Some of our clients wanted to provide localized content based on the municipality of the visitor.
Having played with Open Data for an “Apps for Amsterdam” contest in the past we decided to visit the website of the Cadastral Survey in the Netherlands.
Sure enough they were willing to provide us with data set containing the municipal boundaries of the Netherlands (see Image). This data is provided in two formats: Microstation DGN and ESRI’s Shapefile. Being suckers for open standards we opted for the Shapefiles.
The implementation of a web service accepting coordinates in WGS84 and returning a municipality name and code (e.g. Amsterdam – 0363) was pretty straight forward. We started with a default project consisting of Spring MVC combined with Jackson and SLF4J. We added the Geotools library which allowed us to read and query the boundary data.
it takes about 10 milliseconds to retrieve requested information
Using the GeoTools library we can easily convert the WGS84 coordinates to RD-coordinates (Rijksdriehoekscoördinaten) used in the Shapefiles. Next we query the data set for municipality containing the given coordinates and return two of the data attributes (i.e. Municipality name & code) as JSON to the client. All together it takes about 10 milliseconds to retrieve requested information including processing the request and formulating the response.

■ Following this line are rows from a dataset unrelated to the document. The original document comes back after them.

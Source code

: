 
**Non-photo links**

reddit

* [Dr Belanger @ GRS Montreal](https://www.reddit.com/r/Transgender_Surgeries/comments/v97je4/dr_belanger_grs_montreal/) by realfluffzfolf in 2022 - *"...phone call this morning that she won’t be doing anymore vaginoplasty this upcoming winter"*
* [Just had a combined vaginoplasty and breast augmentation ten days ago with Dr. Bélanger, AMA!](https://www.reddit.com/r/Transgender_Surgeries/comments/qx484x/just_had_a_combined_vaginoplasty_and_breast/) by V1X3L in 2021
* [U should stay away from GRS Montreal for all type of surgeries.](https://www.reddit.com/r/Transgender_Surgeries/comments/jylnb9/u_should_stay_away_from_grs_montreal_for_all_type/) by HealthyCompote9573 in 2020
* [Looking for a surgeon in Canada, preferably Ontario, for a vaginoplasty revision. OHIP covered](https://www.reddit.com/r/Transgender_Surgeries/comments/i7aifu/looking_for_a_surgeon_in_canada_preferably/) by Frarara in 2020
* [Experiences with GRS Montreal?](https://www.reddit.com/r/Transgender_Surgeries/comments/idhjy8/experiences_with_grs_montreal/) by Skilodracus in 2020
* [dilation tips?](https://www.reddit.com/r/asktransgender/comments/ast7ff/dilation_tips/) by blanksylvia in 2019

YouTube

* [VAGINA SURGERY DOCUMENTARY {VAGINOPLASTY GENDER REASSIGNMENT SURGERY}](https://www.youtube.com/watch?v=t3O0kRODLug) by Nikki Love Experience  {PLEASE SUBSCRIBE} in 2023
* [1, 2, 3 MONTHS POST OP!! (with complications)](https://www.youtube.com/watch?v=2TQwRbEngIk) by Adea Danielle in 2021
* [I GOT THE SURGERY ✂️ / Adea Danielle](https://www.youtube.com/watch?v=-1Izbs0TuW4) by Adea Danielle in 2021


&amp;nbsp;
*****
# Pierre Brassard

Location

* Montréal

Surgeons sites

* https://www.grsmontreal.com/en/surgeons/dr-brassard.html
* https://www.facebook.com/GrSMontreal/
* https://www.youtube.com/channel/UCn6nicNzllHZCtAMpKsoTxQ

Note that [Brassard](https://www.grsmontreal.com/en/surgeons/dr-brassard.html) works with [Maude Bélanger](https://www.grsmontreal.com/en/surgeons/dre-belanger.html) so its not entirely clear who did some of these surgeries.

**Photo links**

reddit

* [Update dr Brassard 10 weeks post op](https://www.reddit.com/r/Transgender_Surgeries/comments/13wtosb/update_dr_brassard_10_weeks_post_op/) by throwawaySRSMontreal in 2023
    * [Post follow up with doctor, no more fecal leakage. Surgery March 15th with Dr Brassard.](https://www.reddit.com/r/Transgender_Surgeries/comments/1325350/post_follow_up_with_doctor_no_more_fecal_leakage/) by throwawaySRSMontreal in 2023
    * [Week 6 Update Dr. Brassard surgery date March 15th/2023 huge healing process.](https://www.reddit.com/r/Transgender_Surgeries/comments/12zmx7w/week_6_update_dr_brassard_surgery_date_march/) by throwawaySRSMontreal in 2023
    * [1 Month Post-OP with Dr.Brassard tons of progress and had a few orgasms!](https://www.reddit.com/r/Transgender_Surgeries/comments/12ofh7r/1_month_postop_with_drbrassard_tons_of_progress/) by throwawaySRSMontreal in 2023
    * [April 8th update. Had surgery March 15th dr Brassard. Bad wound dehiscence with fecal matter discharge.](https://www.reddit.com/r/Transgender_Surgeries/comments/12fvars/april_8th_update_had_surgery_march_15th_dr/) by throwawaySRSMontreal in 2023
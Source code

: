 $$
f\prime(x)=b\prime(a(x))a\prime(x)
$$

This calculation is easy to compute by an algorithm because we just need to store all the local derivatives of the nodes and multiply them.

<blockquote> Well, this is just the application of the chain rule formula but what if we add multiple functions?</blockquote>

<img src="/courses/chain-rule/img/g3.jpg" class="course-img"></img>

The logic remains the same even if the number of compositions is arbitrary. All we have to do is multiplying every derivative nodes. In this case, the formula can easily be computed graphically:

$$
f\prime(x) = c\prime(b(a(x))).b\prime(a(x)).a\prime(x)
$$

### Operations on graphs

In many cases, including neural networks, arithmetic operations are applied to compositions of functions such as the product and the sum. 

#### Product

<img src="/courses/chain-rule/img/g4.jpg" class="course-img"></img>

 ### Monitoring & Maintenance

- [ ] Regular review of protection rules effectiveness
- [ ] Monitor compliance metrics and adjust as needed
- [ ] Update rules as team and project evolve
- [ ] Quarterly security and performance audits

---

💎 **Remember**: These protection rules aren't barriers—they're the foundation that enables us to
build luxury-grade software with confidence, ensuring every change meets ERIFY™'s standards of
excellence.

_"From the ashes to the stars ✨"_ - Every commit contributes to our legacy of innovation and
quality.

We have learned quite a bit about processing geographic information from this project (e.g. data formats, coordinate systems) and we were happy to see that with the tools provided by the Open Source community it was no more than four hours work to implement a service that gave us exactly the functionality we needed. Also Kudos to the Kadaster/CBS for opening up the data and providing it to Us.
The web service and its documentation is available at gls.usmedia.nl.